(SOURCE DATA Opens)

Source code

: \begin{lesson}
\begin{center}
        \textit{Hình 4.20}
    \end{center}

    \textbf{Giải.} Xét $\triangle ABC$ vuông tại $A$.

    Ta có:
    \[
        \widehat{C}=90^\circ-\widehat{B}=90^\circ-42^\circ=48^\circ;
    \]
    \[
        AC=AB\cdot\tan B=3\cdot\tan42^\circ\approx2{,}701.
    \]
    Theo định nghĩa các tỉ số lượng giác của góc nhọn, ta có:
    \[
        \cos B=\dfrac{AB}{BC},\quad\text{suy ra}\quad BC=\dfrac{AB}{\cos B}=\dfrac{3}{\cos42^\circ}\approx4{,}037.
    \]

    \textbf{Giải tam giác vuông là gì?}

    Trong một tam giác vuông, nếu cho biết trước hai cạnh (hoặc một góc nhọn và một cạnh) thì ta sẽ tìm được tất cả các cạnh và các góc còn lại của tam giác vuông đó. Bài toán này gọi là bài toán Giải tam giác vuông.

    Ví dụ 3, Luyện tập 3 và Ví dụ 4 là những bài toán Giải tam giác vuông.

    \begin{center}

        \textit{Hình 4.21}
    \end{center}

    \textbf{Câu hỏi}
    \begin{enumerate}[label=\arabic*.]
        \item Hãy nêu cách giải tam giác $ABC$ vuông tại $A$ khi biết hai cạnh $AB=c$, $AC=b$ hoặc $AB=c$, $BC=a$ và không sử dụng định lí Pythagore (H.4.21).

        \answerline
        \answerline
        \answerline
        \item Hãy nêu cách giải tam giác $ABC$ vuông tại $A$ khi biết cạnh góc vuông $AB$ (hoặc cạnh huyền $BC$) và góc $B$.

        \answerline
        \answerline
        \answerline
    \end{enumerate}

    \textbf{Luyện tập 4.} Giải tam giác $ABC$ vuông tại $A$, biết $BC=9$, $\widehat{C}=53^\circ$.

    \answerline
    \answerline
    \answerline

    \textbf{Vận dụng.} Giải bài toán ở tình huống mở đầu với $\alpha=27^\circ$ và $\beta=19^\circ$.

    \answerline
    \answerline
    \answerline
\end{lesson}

(SOURCE DATA Closes)

- [DESCRIPTION OF THE TASK] Number of lines in the records above holding the word "dụng": state it and nothing else.

- [ANSWER FOR THE TASK] 2